> Exercise details
Exactly as written, return every line of the data below apart from the pictures.
+ + + + +
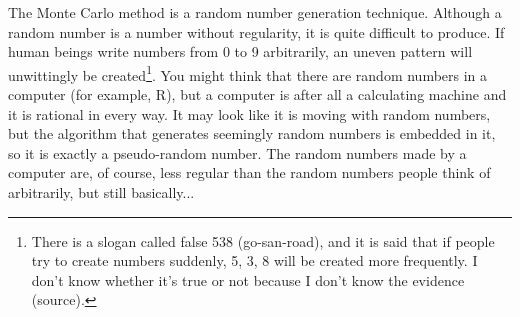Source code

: \documentclass{ltjsbook}
\begin{document}
The Monte Carlo method is a random number generation technique. Although a random number is a number without regularity, it is quite difficult to produce. If human beings write numbers from 0 to 9 arbitrarily, an uneven pattern will unwittingly be created\footnote{There is a slogan called false 538 (go-san-road), and it is said that if people try to create numbers suddenly, 5, 3, 8 will be created more frequently. I don't know whether it's true or not because I don't know the evidence (source).}. You might think that there are random numbers in a computer (for example, R), but a computer is after all a calculating machine and it is rational in every way. It may look like it is moving with random numbers, but the algorithm that generates seemingly random numbers is embedded in it, so it is exactly a pseudo-random number. The random numbers made by a computer are, of course, less regular than the random numbers people think of arbitrarily, but still basically...

\end{document}
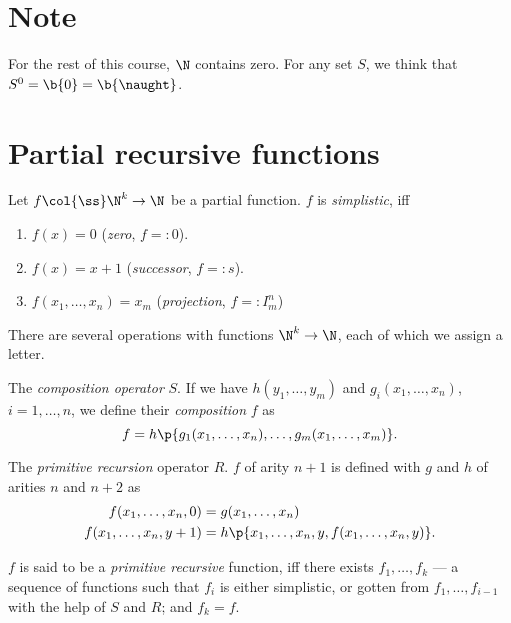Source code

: 
\section{Note}

For the rest of this course, $\N$ contains zero.
For any set $S$, we think that $S^0 = \b{0} = \b{\naught}$.

\section{Partial recursive functions}

\begin{definition}
  \label{simplistic}
  Let $f \col {\ss} \N^k \to \N$ be a partial function.
  $f$ is \emph{simplistic}, iff
  \begin{enumerate}
    \item $f(x) = 0$ (\emph{zero}, $f =: 0$).
    \item $f(x) = x+1$ (\emph{successor}, $f =: s$).
    \item $f(x_1, \dots, x_n) = x_m$ (\emph{projection}, $f =: I^n_m$)
  \end{enumerate}
\end{definition}
  
\begin{definition}
  There are several operations with functions $\N^k \to \N$, each of which we assign a letter. 
  
  The \emph{composition operator} $S$. If we have $h(y_1, \dots, y_m)$ and $g_i(x_1, \dots, x_n)$, $i=1, \dots, n$, we define their \emph{composition}
  $f$ as
  $$ f = h\p{g_1(x_1, \dots, x_n), \dots, g_m(x_1, \dots, x_m)}. $$
  
  The \emph{primitive recursion} operator $R$.
  $f$ of arity $n+1$ is defined with $g$ and $h$ of arities $n$ and $n+2$ as
  \begin{align*}
    f(x_1, \dots, x_n, 0) &= g(x_1, \dots, x_n) \\
    f(x_1, \dots, x_n, y+1) &= h\p{x_1, \dots, x_n, y, f(x_1, \dots, x_n, y)}.
  \end{align*}
  
  $f$ is said to be a \emph{primitive recursive} function, iff there exists $f_1, \dots, f_k$ --- a sequence of functions such that $f_i$ is either simplistic, or gotten from $f_1, \dots, f_{i-1}$ with the help of $S$ and $R$; and $f_k = f$.
\end{definition}

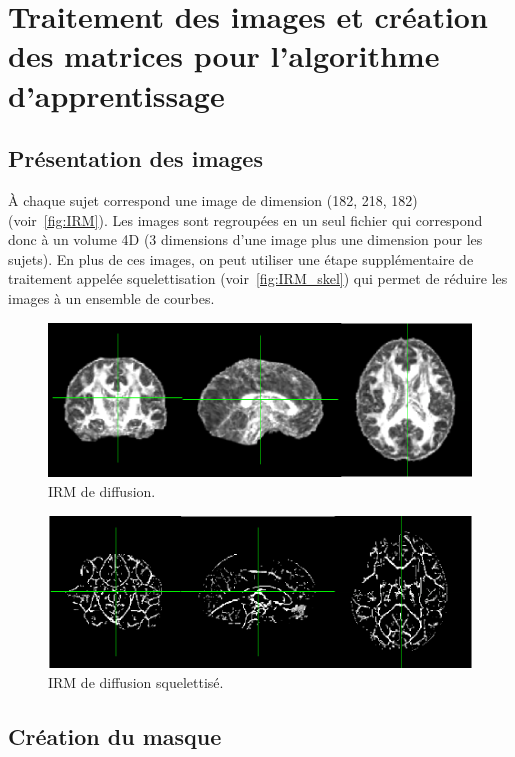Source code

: \section{Traitement des images et création des matrices pour l'algorithme d'apprentissage}

\subsection{Présentation des images}

À chaque sujet correspond une image de dimension (182, 218, 182) (voir~\autoref{fig:IRM}).
Les images sont regroupées en un seul fichier qui correspond donc à un volume 4D (3 dimensions d'une image plus une dimension pour les sujets).
En plus de ces images, on peut utiliser une étape supplémentaire de traitement appelée squelettisation (voir~\autoref{fig:IRM_skel}) qui permet de réduire les images à un ensemble de courbes.

\begin{figure}[htpb]
	\centering
	\includegraphics[scale = 0.5]{images/example_dwi}
	\caption{IRM de diffusion.}
	\label{fig:IRM}
\end{figure}

\begin{figure}[htpb]
	\centering
	\includegraphics[scale = 0.5]{images/example_dwi_skel}
	\caption{IRM de diffusion squelettisé.}
	\label{fig:IRM_skel}
\end{figure}


\subsection{Création du masque}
+ + + + +
> Answer to the problem
Source code

: \documentclass{ltjsbook}
\begin{document}
The Monte Carlo method is a random number generation technique. Although a random number is a number without regularity, it is quite difficult to produce. If human beings write numbers from 0 to 9 arbitrarily, an uneven pattern will unwittingly be created\footnote{There is a slogan called false 538 (go-san-road), and it is said that if people try to create numbers suddenly, 5, 3, 8 will be created more frequently. I don't know whether it's true or not because I don't know the evidence (source).}. You might think that there are random numbers in a computer (for example, R), but a computer is after all a calculating machine and it is rational in every way. It may look like it is moving with random numbers, but the algorithm that generates seemingly random numbers is embedded in it, so it is exactly a pseudo-random number. The random numbers made by a computer are, of course, less regular than the random numbers people think of arbitrarily, but still basically...

\end{document}
Source code

: 
\section{Note}

For the rest of this course, $\N$ contains zero.
For any set $S$, we think that $S^0 = \b{0} = \b{\naught}$.

\section{Partial recursive functions}

\begin{definition}
  \label{simplistic}
  Let $f \col {\ss} \N^k \to \N$ be a partial function.
  $f$ is \emph{simplistic}, iff
  \begin{enumerate}
    \item $f(x) = 0$ (\emph{zero}, $f =: 0$).
    \item $f(x) = x+1$ (\emph{successor}, $f =: s$).
    \item $f(x_1, \dots, x_n) = x_m$ (\emph{projection}, $f =: I^n_m$)
  \end{enumerate}
\end{definition}
  
\begin{definition}
  There are several operations with functions $\N^k \to \N$, each of which we assign a letter. 
  
  The \emph{composition operator} $S$. If we have $h(y_1, \dots, y_m)$ and $g_i(x_1, \dots, x_n)$, $i=1, \dots, n$, we define their \emph{composition}
  $f$ as
  $$ f = h\p{g_1(x_1, \dots, x_n), \dots, g_m(x_1, \dots, x_m)}. $$
  
  The \emph{primitive recursion} operator $R$.
  $f$ of arity $n+1$ is defined with $g$ and $h$ of arities $n$ and $n+2$ as
  \begin{align*}
    f(x_1, \dots, x_n, 0) &= g(x_1, \dots, x_n) \\
    f(x_1, \dots, x_n, y+1) &= h\p{x_1, \dots, x_n, y, f(x_1, \dots, x_n, y)}.
  \end{align*}
  
  $f$ is said to be a \emph{primitive recursive} function, iff there exists $f_1, \dots, f_k$ --- a sequence of functions such that $f_i$ is either simplistic, or gotten from $f_1, \dots, f_{i-1}$ with the help of $S$ and $R$; and $f_k = f$.
\end{definition}

Source code

: \section{Traitement des images et création des matrices pour l'algorithme d'apprentissage}

\subsection{Présentation des images}

À chaque sujet correspond une image de dimension (182, 218, 182) (voir~\autoref{fig:IRM}).
Les images sont regroupées en un seul fichier qui correspond donc à un volume 4D (3 dimensions d'une image plus une dimension pour les sujets).
En plus de ces images, on peut utiliser une étape supplémentaire de traitement appelée squelettisation (voir~\autoref{fig:IRM_skel}) qui permet de réduire les images à un ensemble de courbes.

\begin{figure}[htpb]
	\centering
	\includegraphics[scale = 0.5]{images/example_dwi}
	\caption{IRM de diffusion.}
	\label{fig:IRM}
\end{figure}

\begin{figure}[htpb]
	\centering
	\includegraphics[scale = 0.5]{images/example_dwi_skel}
	\caption{IRM de diffusion squelettisé.}
	\label{fig:IRM_skel}
\end{figure}


\subsection{Création du masque}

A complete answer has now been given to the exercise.